This is the at least the 3rd time I have been introduced comprehensively to thermodynamics. I think that this is a good thing, as I always forget something in between times that I am being introduced. However, I always find something a little off about the discussion of entropy. I understand that systems go from highly ordered to random if now external work is done on the system. This makes intuitive sense. But I wonder, is it always true? There are always many, many more unordered states that a system can be in than ordered ones, which I have always found is the justification that an ordered system will decay to randomness. Logically, if the particles in the state are moving randomly, then the order is much more likely to be in the lowest state. But my concern is that isn’t it possible for the random movement of particles to happen to find itself, even if only temporarily, in a state higher in entropy than what it started in? Even if it is very very unlikely? Isn’t it possible that a box containing O2 and N2 gas molecules will, after an extremely long period of time, happen across a state where all the O2 molecules are on one side of the box, and all the N2 molecules on the other? Even if that state only lasts for an instant? Furthermore, when this state does occur, does absorption of heat from its surroundings accompany it?
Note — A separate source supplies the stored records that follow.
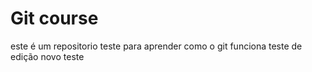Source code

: # Git course

este é um repositorio teste para aprender como o git funciona
teste de edição
novo teste
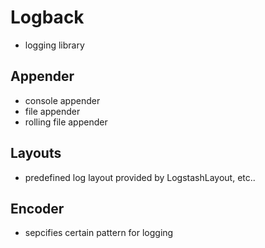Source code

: # Logback 
- logging library

## Appender
- console appender
- file appender
- rolling file appender

## Layouts
- predefined log layout provided by LogstashLayout, etc..

## Encoder
- sepcifies certain pattern for logging
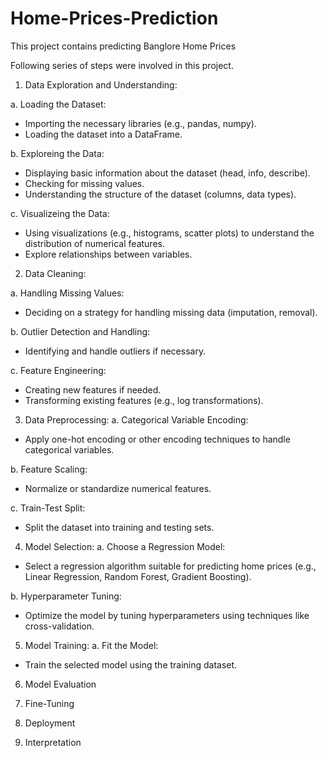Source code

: # Home-Prices-Prediction
This project contains predicting  Banglore Home Prices

Following series of steps were involved in this project. 

1. Data Exploration and Understanding:

a. Loading the Dataset:

- Importing the necessary libraries (e.g., pandas, numpy).
- Loading the dataset into a DataFrame.

b. Exploreing the Data:

- Displaying basic information about the dataset (head, info, describe).
- Checking for missing values.
- Understanding the structure of the dataset (columns, data types).

c. Visualizeing the Data:

- Using visualizations (e.g., histograms, scatter plots) to understand the distribution of numerical features.
- Explore relationships between variables.



2. Data Cleaning:

a. Handling Missing Values:
- Deciding on a strategy for handling missing data (imputation, removal).

b. Outlier Detection and Handling:
- Identifying and handle outliers if necessary.

c. Feature Engineering:
- Creating new features if needed.
- Transforming existing features (e.g., log transformations).



3. Data Preprocessing:
a. Categorical Variable Encoding:
- Apply one-hot encoding or other encoding techniques to handle categorical variables.

b. Feature Scaling:
- Normalize or standardize numerical features.

c. Train-Test Split:
- Split the dataset into training and testing sets.



4. Model Selection:
a. Choose a Regression Model:
- Select a regression algorithm suitable for predicting home prices (e.g., Linear Regression, Random Forest, Gradient Boosting).

b. Hyperparameter Tuning:
- Optimize the model by tuning hyperparameters using techniques like cross-validation.



5. Model Training:
a. Fit the Model:
- Train the selected model using the training dataset.


6. Model Evaluation


7. Fine-Tuning


8. Deployment


9. Interpretation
Another case I think of is a body that consists of only a few particles (perhaps 100), at some non-trivial temperature. All the atoms are vibrating in random directions. If the direction of vibration of each atom is independent, and if the object is left for a long enough time, could there be a random synchronisation of the motions of the atoms, even for only a moment, that results in the body moving in a united direction? Obviously this small amount of kinetic energy is quickly turned back to heat energy through friction, but is this a possible example of heat energy spontaneously converting to kinetic energy?
Both these situations are quite trivial. The kinetic energy gained would not be worth harnessing, and the time when the order is achieved in the gas filled box would not be predictable. But it is examples like these which make me sceptical of ‘universal’ laws which state order is never spontaneously gained, or heat energy can never be converted into a more useful form (without an excess of heat energy (i.e. a large amount of heat being used to do the much less work involved in raising a hot-air balloon)).
Are these situations ignored because they are just so statistically unlikely, or do I have some fundamental flaw in my understanding of the second law of thermodynamics?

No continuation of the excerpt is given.